Главное, что его волнует: какой механизм может толкнуть человека на «возвращение к его истинному». Подавляющая часть рассказанных в романе отдельных историй рассказана с той целью, чтобы показать, что конкретно (какие события или переживания) привело того или иного персонажа к идее у-вэй. Этому сюжету целиком посвящена первая часть романа (история Вана до основания им союза «поистине слабых»), большие куски во второй части, не говоря уже о пространной «социологической врезке» в первой части (эпизод основания союза), где та же проблема решается не применительно к отдельным персонажам, а применительно к целым группам людей.
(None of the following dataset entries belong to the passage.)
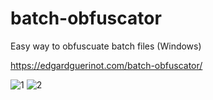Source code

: # batch-obfuscator
Easy way to obfuscuate batch files (Windows)

https://edgardguerinot.com/batch-obfuscator/

![1](https://raw.githubusercontent.com/SkywalkerFR/batch-obfuscator/master/1.png)
![2](https://raw.githubusercontent.com/SkywalkerFR/batch-obfuscator/master/2.png)
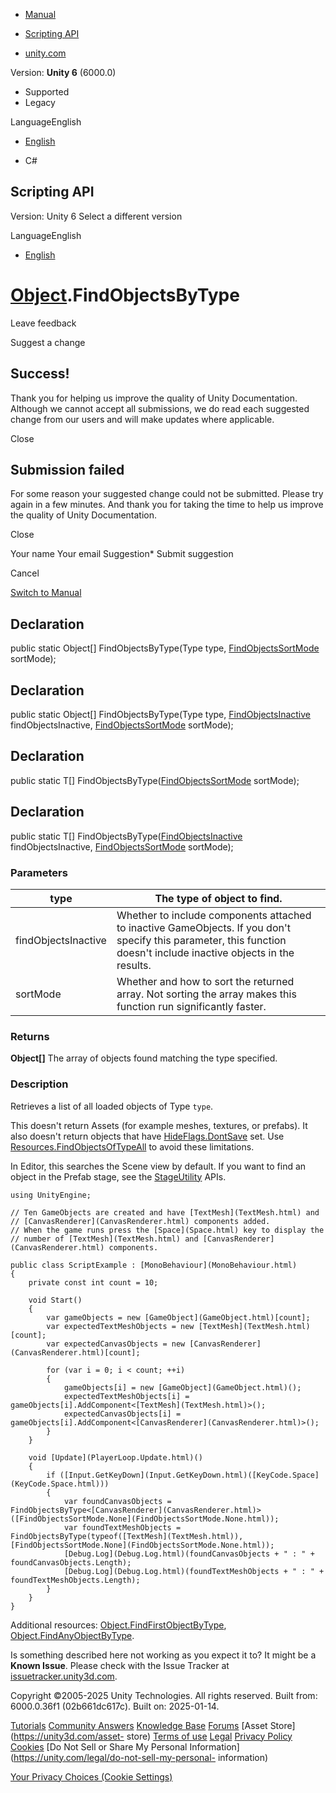 [ ]()

  * [Manual](../Manual/index.html)
  * [Scripting API](../ScriptReference/index.html)

  * [unity.com](https://unity.com/)

Version: **Unity 6** (6000.0)

  * Supported
  * Legacy

LanguageEnglish

  * [English]()

  * C#

[ ](https://docs.unity3d.com)

## Scripting API

Version: Unity 6 Select a different version

LanguageEnglish

  * [English]()

#  [Object](Object.html).FindObjectsByType

Leave feedback

Suggest a change

## Success!

Thank you for helping us improve the quality of Unity Documentation. Although
we cannot accept all submissions, we do read each suggested change from our
users and will make updates where applicable.

Close

## Submission failed

For some reason your suggested change could not be submitted. Please <a>try
again</a> in a few minutes. And thank you for taking the time to help us
improve the quality of Unity Documentation.

Close

Your name Your email Suggestion* Submit suggestion

Cancel

[Switch to Manual](../Manual/class-Object.html "Go to Object Component in the
Manual")

## Declaration

public static Object[] FindObjectsByType(Type type,
[FindObjectsSortMode](FindObjectsSortMode.html) sortMode);

## Declaration

public static Object[] FindObjectsByType(Type type,
[FindObjectsInactive](FindObjectsInactive.html) findObjectsInactive,
[FindObjectsSortMode](FindObjectsSortMode.html) sortMode);

## Declaration

public static T[]
FindObjectsByType([FindObjectsSortMode](FindObjectsSortMode.html) sortMode);

## Declaration

public static T[]
FindObjectsByType([FindObjectsInactive](FindObjectsInactive.html)
findObjectsInactive, [FindObjectsSortMode](FindObjectsSortMode.html)
sortMode);

### Parameters

type | The type of object to find.  
---|---  
findObjectsInactive | Whether to include components attached to inactive GameObjects. If you don't specify this parameter, this function doesn't include inactive objects in the results.  
sortMode | Whether and how to sort the returned array. Not sorting the array makes this function run significantly faster.  
  
### Returns

**Object[]** The array of objects found matching the type specified.

### Description

Retrieves a list of all loaded objects of Type `type`.

This doesn't return Assets (for example meshes, textures, or prefabs). It also
doesn't return objects that have [HideFlags.DontSave](HideFlags.DontSave.html)
set. Use [Resources.FindObjectsOfTypeAll](Resources.FindObjectsOfTypeAll.html)
to avoid these limitations.  
  
In Editor, this searches the Scene view by default. If you want to find an
object in the Prefab stage, see the
[StageUtility](SceneManagement.StageUtility.html) APIs.

    
    
    using UnityEngine;  
      
    // Ten GameObjects are created and have [TextMesh](TextMesh.html) and
    // [CanvasRenderer](CanvasRenderer.html) components added.
    // When the game runs press the [Space](Space.html) key to display the
    // number of [TextMesh](TextMesh.html) and [CanvasRenderer](CanvasRenderer.html) components.  
      
    public class ScriptExample : [MonoBehaviour](MonoBehaviour.html)
    {
        private const int count = 10;  
      
        void Start()
        {
            var gameObjects = new [GameObject](GameObject.html)[count];
            var expectedTextMeshObjects = new [TextMesh](TextMesh.html)[count];
            var expectedCanvasObjects = new [CanvasRenderer](CanvasRenderer.html)[count];  
      
            for (var i = 0; i < count; ++i)
            {
                gameObjects[i] = new [GameObject](GameObject.html)();
                expectedTextMeshObjects[i] = gameObjects[i].AddComponent<[TextMesh](TextMesh.html)>();
                expectedCanvasObjects[i] = gameObjects[i].AddComponent<[CanvasRenderer](CanvasRenderer.html)>();
            }
        }  
      
        void [Update](PlayerLoop.Update.html)()
        {
            if ([Input.GetKeyDown](Input.GetKeyDown.html)([KeyCode.Space](KeyCode.Space.html)))
            {
                var foundCanvasObjects = FindObjectsByType<[CanvasRenderer](CanvasRenderer.html)>([FindObjectsSortMode.None](FindObjectsSortMode.None.html));
                var foundTextMeshObjects = FindObjectsByType(typeof([TextMesh](TextMesh.html)), [FindObjectsSortMode.None](FindObjectsSortMode.None.html));
                [Debug.Log](Debug.Log.html)(foundCanvasObjects + " : " + foundCanvasObjects.Length);
                [Debug.Log](Debug.Log.html)(foundTextMeshObjects + " : " + foundTextMeshObjects.Length);
            }
        }
    }
    

Additional resources:
[Object.FindFirstObjectByType](Object.FindFirstObjectByType.html),
[Object.FindAnyObjectByType](Object.FindAnyObjectByType.html).

Is something described here not working as you expect it to? It might be a
**Known Issue**. Please check with the Issue Tracker at
[issuetracker.unity3d.com](https://issuetracker.unity3d.com).

Copyright ©2005-2025 Unity Technologies. All rights reserved. Built from:
6000.0.36f1 (02b661dc617c). Built on: 2025-01-14.

[Tutorials](https://unity3d.com/learn) [Community
Answers](https://answers.unity3d.com) [Knowledge
Base](https://support.unity3d.com/hc/en-us)
[Forums](https://forum.unity3d.com) [Asset Store](https://unity3d.com/asset-
store) [Terms of use](https://docs.unity3d.com/Manual/TermsOfUse.html)
[Legal](https://unity.com/legal) [Privacy
Policy](https://unity.com/legal/privacy-policy)
[Cookies](https://unity.com/legal/cookie-policy) [Do Not Sell or Share My
Personal Information](https://unity.com/legal/do-not-sell-my-personal-
information)

[Your Privacy Choices (Cookie Settings)](javascript:void\(0\);)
Ответов много, ответы разные, иногда речь идет о каких-то случайных факторах, приводящих в союз людей, которые потом уходят — или остаются по доброй воле и в результате неожиданно обретают счастье, которого они в своей прежней жизни даже не искали. И, в общем, можно считать, что Дёблин нашел для себя ответ — хотя, конечно, не высказывает его в категоричной форме. Как следует из всех этих историй, к идее у-вэй приходят люди, по тем или иным причинам смертельно уставшие от жизни — измотанные бедственным существованием маргиналов; или, напротив, ничем не ограниченной возможностью безудержно предаваться своим страстям (случай Го и Красавицы Лян); или своим участием в убийствах, в насилии вообще. Бродяги на перевале Наньгу неслучайно объединяются в союз вскоре после того, как учинили резню в селении Бадолин. Об их чувствах в романе сказано:

Беспорядочный поток прошлых злоключений вновь оживал перед их глазами; и они испытывали ощущение гадливости, будто увидали ров с копошащимися змеями.

Дёблиновское видение жизни трудно назвать оптимистическим, и все же оно оставляет место надежде (потому что зло, по Дёблину, некомфортно для того, кто его совершает, ибо — тут Дёблин согласен с даосами — противно человеческой природе). Многочисленные «обращения» в романе как будто ничем не мотивированы, но на самом деле, если к ним присмотреться, всегда обусловлены накоплением такого рода усталости от душевного дискомфорта. Ван Лунь говорит об этом так: «Решениями — силой — ничего в себе не изменишь. Все должно прийти само собой». В романе есть повторяющийся мотив: в какой-то момент человек, перестав обращать внимание на себя, вдруг замечает окружающую его природу, которая и подталкивает его к решению жить, не противореча своему естеству. В таких сценах обычно упоминается снег (иногда — свет), чаще всего как еще не осуществившаяся, потенциальная возможность:

Тихое озарение, которое расширило тесный — а каким он мог быть в горах? — горизонт Ма Ноу, пришло однажды вечером, после ухода Вана, когда Ма поймал себя на том, что с ним происходит нечто удивительное: в состоянии как бы расплывающейся сосредоточенности он созерцал набрякшее снегам небо, одновременно ясно сознавая, что Ван возвысился над ним, — и не страдал.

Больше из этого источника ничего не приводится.